[129] That is to say, from the angles in quartile (and therefore hostile also) to the mid-heaven.

[130] The text does not show whether it be necessary that Saturn and Mars should both be in the ascendant, in order to produce the effect described; nor whether the same effect would not follow, if one of them should be in the ascendant, and the other in the occidental angle, or even in some other position.

[131] [Vide Chapter VI, Book I].

[132] The planet here alluded to, seems to be that which may be connected with most of the ruling places.
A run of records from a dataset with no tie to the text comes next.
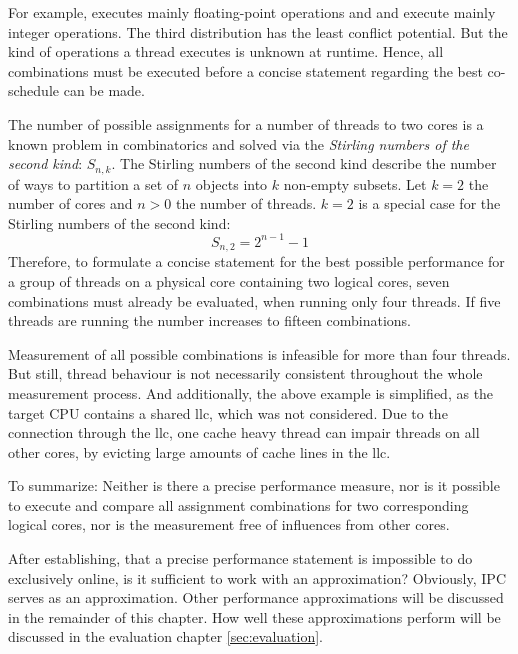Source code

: For example, \gamma{} executes mainly floating-point operations and
\alpha{} and \beta{} execute mainly integer operations.
The third distribution has the least conflict potential.
But the kind of operations a thread executes is unknown at runtime.
Hence, all combinations must be executed before a concise statement regarding
the best co-schedule can be made.

The number of possible assignments for a number of threads to two cores is
a known problem in combinatorics and solved via the
\emph{Stirling numbers of the second kind}: $S_{n,k}$.
The Stirling numbers of the second kind describe the number of ways to
partition a set of $n$ objects into $k$ non-empty subsets.
Let $k=2$ the number of cores and $n>0$ the number of threads.
$k=2$ is a special case for the Stirling numbers of the second kind:
%
$$S_{n,2} = 2^{n-1}-1$$
%
Therefore, to formulate a concise statement for the best possible performance
for a group of threads on a physical core containing two logical cores,
seven combinations must already be evaluated, when running only four threads.
If five threads are running the number increases to fifteen combinations.

Measurement of all possible combinations is infeasible for more than four
threads.
But still, thread behaviour is not necessarily consistent throughout the whole
measurement process.
And additionally, the above example is simplified, as the target CPU contains a
shared \gls{llc}, which was not considered.
Due to the connection through the \gls{llc}, one cache heavy thread can impair
threads on all other cores, by evicting large amounts of cache lines in the
\gls{llc}.

To summarize: Neither is there a precise performance measure,
nor is it possible to execute and compare all assignment combinations for two
corresponding logical cores,
nor is the measurement free of influences from other cores.

After establishing, that a precise performance statement is impossible to do
exclusively online, is it sufficient to work with an approximation?
Obviously, IPC serves as an approximation.
Other performance approximations will be discussed in the remainder of this
chapter.
How well these approximations perform will be discussed in the evaluation
chapter \ref{sec:evaluation}.
\\

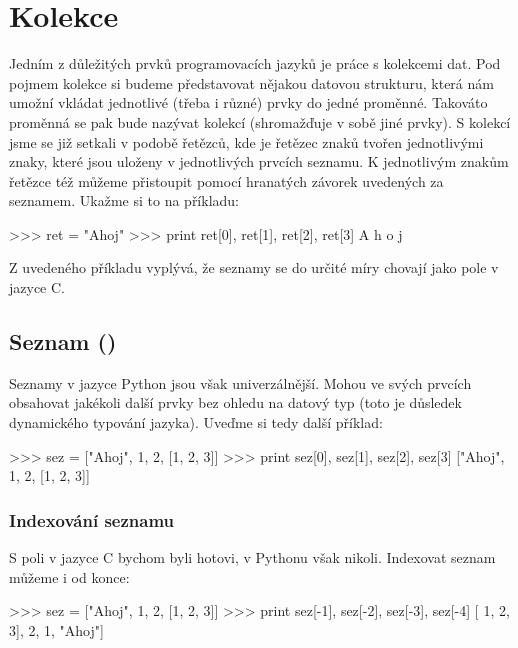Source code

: 

\section{Kolekce}
Jedním z důležitých prvků programovacích jazyků je práce s kolekcemi dat. Pod pojmem kolekce si budeme představovat nějakou datovou strukturu, která nám umožní vkládat jednotlivé (třeba i různé) prvky do jedné proměnné. Takováto proměnná se pak bude nazývat kolekcí (shromažďuje v sobě jiné prvky). S kolekcí jsme se již setkali v podobě řetězců, kde je řetězec znaků tvořen jednotlivými znaky, které jsou uloženy v jednotlivých prvcích seznamu. K jednotlivým znakům řetězce též můžeme přistoupit pomocí hranatých závorek uvedených za seznamem. Ukažme si to na příkladu:

\begin{python}
>>> ret = "Ahoj"
>>> print ret[0], ret[1], ret[2], ret[3]
A h o j
\end{python}

Z uvedeného příkladu vyplývá, že seznamy se do určité míry chovají jako pole v jazyce C.

\subsection{Seznam ()} \label{sec:list}

Seznamy v jazyce Python jsou však univerzálnější. Mohou ve svých prvcích obsahovat jakékoli další prvky bez ohledu na datový typ (toto je důsledek dynamického typování jazyka). Uveďme si tedy další příklad:

\begin{python}
>>> sez = ["Ahoj", 1, 2, [1, 2, 3]]
>>> print sez[0], sez[1], sez[2], sez[3]
["Ahoj", 1, 2, [1, 2, 3]]
\end{python}

\subsubsection{Indexování seznamu}
S poli v jazyce C bychom byli hotovi, v Pythonu však nikoli. Indexovat seznam můžeme i od konce:

\begin{python}
>>> sez = ["Ahoj", 1, 2, [1, 2, 3]]
>>> print sez[-1], sez[-2], sez[-3], sez[-4]
[ 1, 2, 3], 2, 1, "Ahoj"]
\end{python}

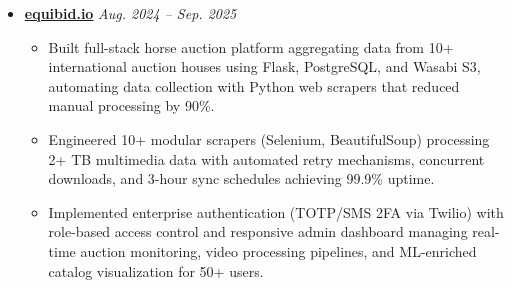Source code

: \documentclass[A4,10pt]{article}
\begin{document}
\begin{itemize}[leftmargin=0in, label={}]
    \item \textbf{\href{https://github.com/b18050/visara}{ equibid.io}} \hfill \textit{Aug. 2024 -- Sep. 2025}
 \vspace{-1.5mm}
\begin{itemize}[leftmargin=0.25in]
    \item Built full-stack horse auction platform aggregating data from 10+ international auction houses using Flask, PostgreSQL, and Wasabi S3, 
    automating data collection with Python web scrapers that reduced manual processing by 90\%.
    \item Engineered 10+ modular scrapers (Selenium, BeautifulSoup) processing 2+ TB multimedia data with automated retry mechanisms, 
    concurrent downloads, and 3-hour sync schedules achieving 99.9\% uptime.
    \item Implemented enterprise authentication (TOTP/SMS 2FA via Twilio) with role-based access control and responsive admin dashboard managing
     real-time auction monitoring, video processing pipelines, and ML-enriched catalog visualization for 50+ users.
\end{itemize}



\end{itemize}

\end{document}
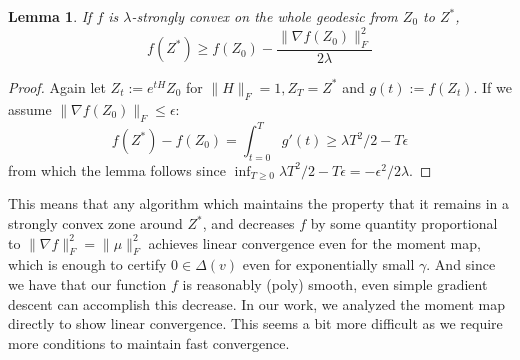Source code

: \documentclass{article}
\newtheorem{lemma}[theorem]{Lemma}
\begin{document}
\begin{lemma}
If $f$ is $\lambda$-strongly convex on the whole geodesic from $Z_{0}$ to $Z^{*}$, 
\[ f(Z^{*}) \geq f(Z_{0}) -  \frac{\|\nabla f(Z_{0})\|_{F}^{2}}{2 \lambda}  \]
\end{lemma}
\begin{proof}
Again let $Z_{t} := e^{tH} Z_{0}$ for $\|H\|_{F} = 1, Z_{T} = Z^{*}$ and $g(t) := f(Z_{t})$. If we assume $\|\nabla f(Z_{0})\|_{F} \leq \epsilon$:
\[ f(Z^{*}) - f(Z_{0}) = \int_{t=0}^{T} g'(t) \geq \lambda T^{2}/2 - T \epsilon \]
from which the lemma follows since $\inf_{T \geq 0} \lambda T^{2}/2 - T \epsilon = - \epsilon^{2}/2 \lambda$. 
\end{proof}
This means that any algorithm which maintains the property that it remains in a strongly convex zone around $Z^{*}$, and decreases $f$ by some quantity proportional to $\|\nabla f\|_{F}^{2} = \|\mu\|_{F}^{2}$ achieves linear convergence even for the moment map, which is enough to certify $0 \in \Delta(v)$ even for exponentially small $\gamma$. And since we have that our function $f$ is reasonably (poly) smooth, even simple gradient descent can accomplish this decrease. In our work, we analyzed the moment map directly to show linear convergence. This seems a bit more difficult as we require more conditions to maintain fast convergence. 
\end{document}
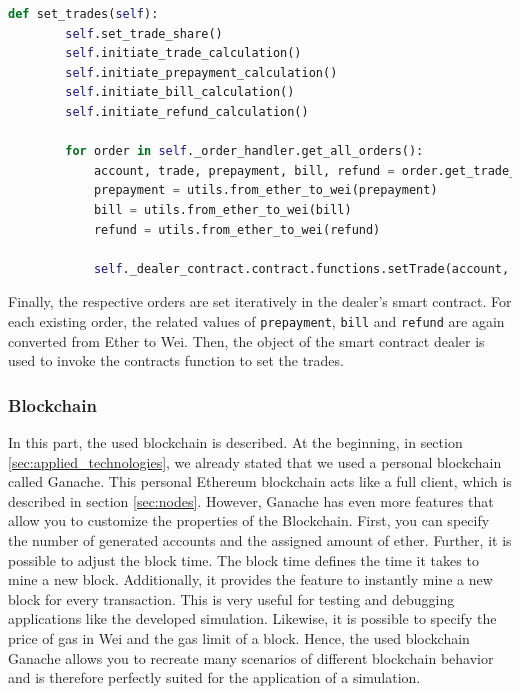 \begin{lstlisting}[float=htbp, label=lst:offchain_set_trades, caption=Submitment of trades, language=Python]
    def set_trades(self):
        self.set_trade_share()
        self.initiate_trade_calculation()
        self.initiate_prepayment_calculation()
        self.initiate_bill_calculation()
        self.initiate_refund_calculation()

        for order in self._order_handler.get_all_orders():
            account, trade, prepayment, bill, refund = order.get_trade_information()
            prepayment = utils.from_ether_to_wei(prepayment)
            bill = utils.from_ether_to_wei(bill)
            refund = utils.from_ether_to_wei(refund)

            self._dealer_contract.contract.functions.setTrade(account, trade, prepayment, bill, refund).transact({'from': self._account_address})
\end{lstlisting}

Finally, the respective orders are set iteratively in the dealer's smart contract. For each existing order, the related values of 
\verb|prepayment|, \verb|bill| and \verb|refund| are again converted from Ether to Wei. Then, the object of the smart 
contract dealer is used to invoke the contracts function to set the trades.


\subsubsection{Blockchain}
In this part, the used blockchain is described. At the beginning, in section \ref{sec:applied_technologies}, we already
stated that we used a personal blockchain called Ganache. 
This personal Ethereum blockchain acts like a full client, which is described in section \ref{sec:nodes}.
However, Ganache has even more features that allow you to customize the properties of the Blockchain.
First, you can specify the number of generated accounts and the assigned amount of ether.
Further, it is possible to adjust the block time. The block time defines the time it takes to mine a new block. 
Additionally, it provides the feature to instantly mine a new block for every transaction. 
This is very useful for testing and debugging applications like the developed simulation.
Likewise, it is possible to specify the price of gas in Wei and the gas limit of a block. 
Hence, the used blockchain Ganache allows you to recreate many scenarios of different blockchain behavior
and is therefore perfectly suited for the application of a simulation.


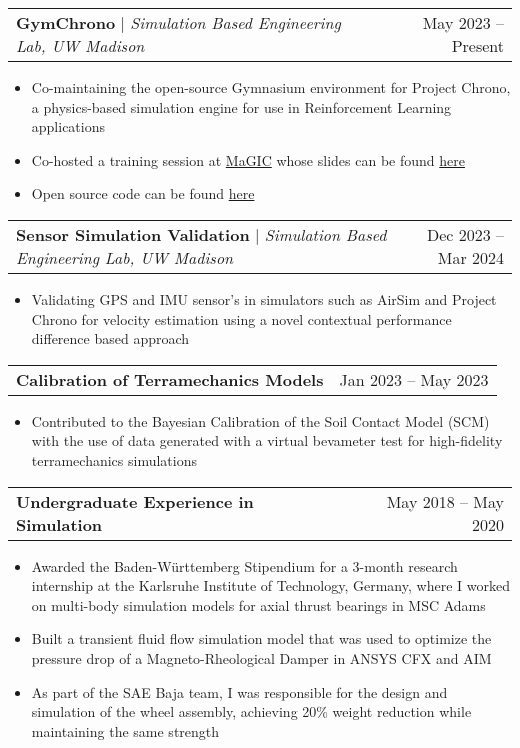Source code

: \documentclass[letterpaper,11pt]{article}
\makeatletter
\newcommand{\resumeItem}[1]{
  \item\small{
    {#1 \vspace{-2pt}}
  }
}
\newcommand{\resumeProjectHeading}[2]{
    \item
    \begin{tabular*}{0.97\textwidth}{l@{\extracolsep{\fill}}r}
      \small#1 & #2 \\
    \end{tabular*}\vspace{-7pt}
}
\newcommand{\resumeItemListStart}{\begin{itemize}}
\newcommand{\resumeItemListEnd}{\end{itemize}\vspace{-5pt}}
\makeatother
\begin{document}
        \resumeProjectHeading
        {\textbf{GymChrono} $|$ \footnotesize\emph{Simulation Based Engineering Lab, UW Madison}}{May 2023 -- Present}
        \resumeItemListStart
            \resumeItem{Co-maintaining the open-source Gymnasium environment for Project Chrono, a physics-based simulation engine for use in Reinforcement Learning applications}
            \resumeItem{Co-hosted a training session at \href{https://sbel.wisc.edu/magic-2023/}{MaGIC} whose slides can be found \href{https://uwmadison.box.com/s/l4ahegpgm01lo5wl2tgai05futrtyda8}{here}}
            \resumeItem{Open source code can be found \href{https://github.com/projectchrono/gym-chrono}{here}}

          \resumeItemListEnd
          
      \resumeProjectHeading
        {\textbf{Sensor Simulation Validation} $|$ \footnotesize\emph{Simulation Based Engineering Lab, UW Madison}}{Dec 2023 -- Mar 2024}
        \resumeItemListStart
            \resumeItem{Validating GPS and IMU sensor's in simulators such as AirSim and Project Chrono for velocity estimation using a novel contextual performance difference based approach}
        \resumeItemListEnd

        \resumeProjectHeading
        {\textbf{Calibration of Terramechanics Models}}{Jan 2023 -- May 2023}
        \resumeItemListStart
            \resumeItem{Contributed to the Bayesian Calibration of the Soil Contact Model (SCM) with the use of data generated with a virtual bevameter test for high-fidelity terramechanics simulations}

        \resumeItemListEnd

        \resumeProjectHeading
        {\textbf{Undergraduate Experience in Simulation}}{May 2018 -- May 2020}
        \resumeItemListStart
            \resumeItem{Awarded the Baden-Württemberg Stipendium for a 3-month research internship at the Karlsruhe Institute of Technology, Germany, where I worked on multi-body simulation models for axial thrust bearings in MSC Adams}
            \resumeItem{Built a transient fluid flow simulation model that was used to optimize the pressure drop of a Magneto-Rheological Damper in ANSYS CFX and AIM}
            \resumeItem{As part of the SAE Baja team, I was responsible for the design and simulation of the wheel assembly, achieving 20\% weight reduction while maintaining the same strength}
        \resumeItemListEnd
\end{document}
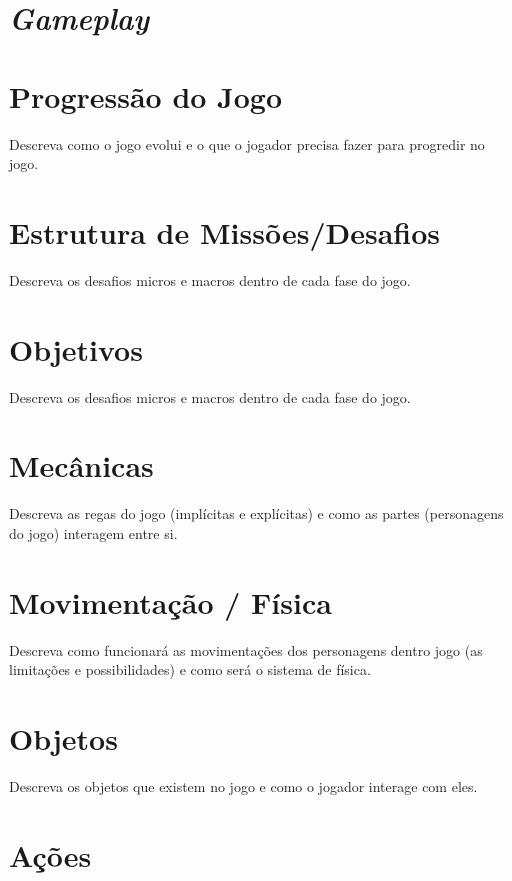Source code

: \section{\textit{Gameplay}}

\section{Progressão do Jogo}

Descreva como o jogo evolui e o que o jogador precisa fazer para progredir no jogo.

\section{Estrutura de Missões/Desafios}

Descreva os desafios micros e macros dentro de cada fase do jogo.

\section{Objetivos}

Descreva os desafios micros e macros dentro de cada fase do jogo.

\section{Mecânicas}

Descreva as regas do jogo (implícitas e explícitas) e como as partes (personagens do jogo) interagem entre si.

\section{Movimentação / Física}

Descreva como funcionará as movimentações dos personagens dentro jogo (as limitações e possibilidades) e como será o sistema de física.

\section{Objetos}

Descreva os objetos que existem no jogo e como o jogador interage com eles.

\section{Ações}

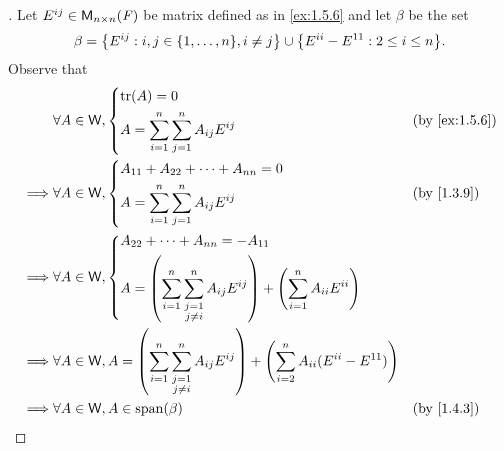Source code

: \begin{proof}[]
  Let \(E^{i j} \in \ms[n][n][\F]\) be matrix defined as in \cref{ex:1.5.6} and let \(\beta\) be the set
  \[
    \beta = \set{E^{i j} : i, j \in \set{1, \dots, n}, i \neq j} \cup \set{E^{i i} - E^{1 1} : 2 \leq i \leq n}.
  \]
  Observe that
  \begin{align*}
             & \forall A \in \W, \begin{dcases}
                                   \tr[A] = 0 \\
                                   A = \sum_{i = 1}^n \sum_{j = 1}^n A_{i j} E^{i j}
                                 \end{dcases}                                                                                                                                                                         &  & \by{ex:1.5.6}                  \\
    \implies & \forall A \in \W, \begin{dcases}
                                   A_{1 1} + A_{2 2} + \cdots + A_{n n} = 0 \\
                                   A = \sum_{i = 1}^n \sum_{j = 1}^n A_{i j} E^{i j}
                                 \end{dcases}                                                                                                                                                                         &  & \by{1.3.9}                     \\
    \implies & \forall A \in \W, \begin{dcases}
                                   A_{2 2} + \cdots + A_{n n} = -A_{1 1}        \\
                                   A = \pa{\sum_{i = 1}^n \sum_{\substack{j = 1 \\ j \neq i}}^n A_{i j} E^{i j}} + \pa{\sum_{i = 1}^n A_{i i} E^{i i}}
                                 \end{dcases} \\
    \implies & \forall A \in \W, A = \pa{\sum_{i = 1}^n \sum_{\substack{j = 1                                                                                                                                                                             \\ j \neq i}}^n A_{i j} E^{i j}} + \pa{\sum_{i = 2}^n A_{i i} (E^{i i} - E^{1 1})} \\
    \implies & \forall A \in \W, A \in \spn{\beta}                                                                                                                                                                                       &  & \by{1.4.3}  \\

\end{align*}
\end{proof}
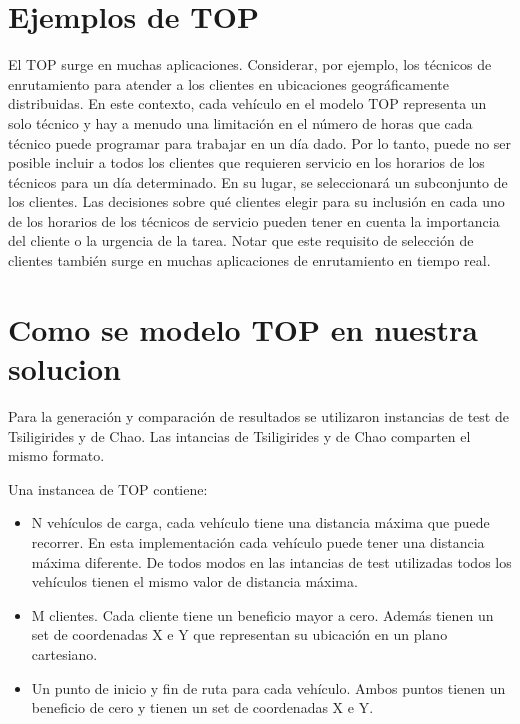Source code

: \section{Ejemplos de TOP}

El TOP surge en muchas aplicaciones. Considerar, por ejemplo, los técnicos de enrutamiento para atender a los clientes en ubicaciones geográficamente distribuidas. En este contexto, cada vehículo en el modelo TOP representa un solo técnico y hay a menudo una limitación en el número de horas que cada técnico puede programar para trabajar en un día dado. Por lo tanto, puede no ser posible incluir a todos los clientes que requieren servicio en los horarios de los técnicos para un día determinado. En su lugar, se seleccionará un subconjunto de los clientes. Las decisiones sobre qué clientes elegir para su inclusión en cada uno de los horarios de los técnicos de servicio pueden tener en cuenta la importancia del cliente o la urgencia de la tarea. Notar que este requisito de selección de clientes también surge en muchas aplicaciones de enrutamiento en tiempo real.

\section{Como se modelo TOP en nuestra solucion}

Para la generación y comparación de resultados se utilizaron instancias de test de Tsiligirides y de Chao. Las intancias de Tsiligirides y de Chao comparten el mismo formato. 

\bigskip

\begin{minipage}{\textwidth}
Una instancea de TOP contiene:

\begin{itemize}
  \item N vehículos de carga, cada vehículo tiene una distancia máxima que puede recorrer. En esta implementación cada vehículo puede tener una distancia máxima diferente. De todos modos en las intancias de test utilizadas todos los vehículos tienen el mismo valor de distancia máxima.
  \item M clientes. Cada cliente tiene un beneficio mayor a cero. Además tienen un set de coordenadas X e Y que representan su ubicación en un plano cartesiano.
  \item Un punto de inicio y fin de ruta para cada vehículo. Ambos puntos tienen un beneficio de cero y tienen un set de coordenadas X e Y.
\end{itemize}
\end{minipage}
[133] I have looked in many other books for this word “Anactores” (plural of ανακτωρ), as designating three particular individuals born at the same birth; for which signification it is here used by Ptolemy; but my search has been in vain. Cicero has, however, written a passage, in which a word, very nearly resembling it, occurs, and which would seem to relate to the very persons alluded to by Ptolemy: viz. “The godship of the Dioscuri was established in various modes among the Greeks, and applied to various persons. One set consisted of three persons, who were styled at Athens the Anactes, and were the sons of Jupiter, the most ancient king, and Proserpine; their several names were Tritopatreus, Eubuleus and Dionysius.” De Nat. Deor., lib. 3, cap. 21.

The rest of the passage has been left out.